Re: [gridengine users] Gridengine and Hadoop

Ralph Castain Fri, 25 May 2012 11:44:53 -0700

On May 24, 2012, at 1:01 PM, Rayson Ho wrote:

> On Thu, May 24, 2012 at 1:58 PM, Ralph Castain <[email protected]> wrote:
>> In C - nobody wants to use Java on their clusters as many don't have it (as 
>> you note below) for both security and memory footprint.
>> 
>> I'm hoping to get everyone to the same API, but can work with it either way.
> 
> It's really good that it is now in C - but wasn't the C API not fully
> working when you emailed me last time? :-P


Yes, it has been unstable. However, it is being stabilized as Hadoop readies 
for the 2.0 release. So we should be okay to support that release, expected 
sometime this summer.

> 
> And I did not expect this dynamic allocation feature getting so big -
> last time I looked at your code it was similar in size (and
> functionality!) to the HDFS locality load sensor written by DanT (when
> he at Sun).

I'm not sure it is particularly large, but it does replace the HDFS locality 
load sensor (as well as the recent FileFinder code I sent you).
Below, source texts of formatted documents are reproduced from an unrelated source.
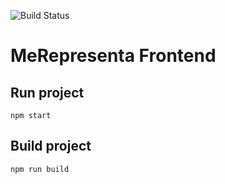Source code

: ![Build Status](https://codebuild.us-east-1.amazonaws.com/badges?uuid=eyJlbmNyeXB0ZWREYXRhIjoicW0xSFFFREVueW5TMU1XMTBIbkV4aCtaUlRnZVlWK0FUK0NjRnFkVWxnUXZEcWVOQ05pZkNMVUdJRGYwZ1hrMStBajVkNUxUSDl0OElGa3hsMC9qQ2pRPSIsIml2UGFyYW1ldGVyU3BlYyI6IkhwNk54cUFxS2MyTkxnSVIiLCJtYXRlcmlhbFNldFNlcmlhbCI6MX0%3D&branch=master)

# MeRepresenta Frontend

## Run project

```
npm start
```

## Build project

```
npm run build
```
The problem 
with running the allocator tools separately is that it introduces a potential 
time displacement between the allocation request and the execution of the 
application. When you are dealing with file systems that (a) have sparse 
locality, and (b) can move files to balance loads and other factors, then you 
really would prefer to have the allocation occur as close as possible to the 
execution time.

In addition, if you are going to support the Hadoop MR APIs, then you have to 
provide dynamic allocation as the files to be processed are *only* defined in 
the application itself. In other words, it is the application that identifies 
the files of interest, and so it is the application that is going to need to do 
the locality-aware allocation.


> 
> So if it is just the HDFSFileFinder.java & hdfsalloc.pl, then I
> believe we don't need to change DanT's code. But if we are planning
> for the dynamic allocation integration, then it really would help if
> we can look at the APIs used by others.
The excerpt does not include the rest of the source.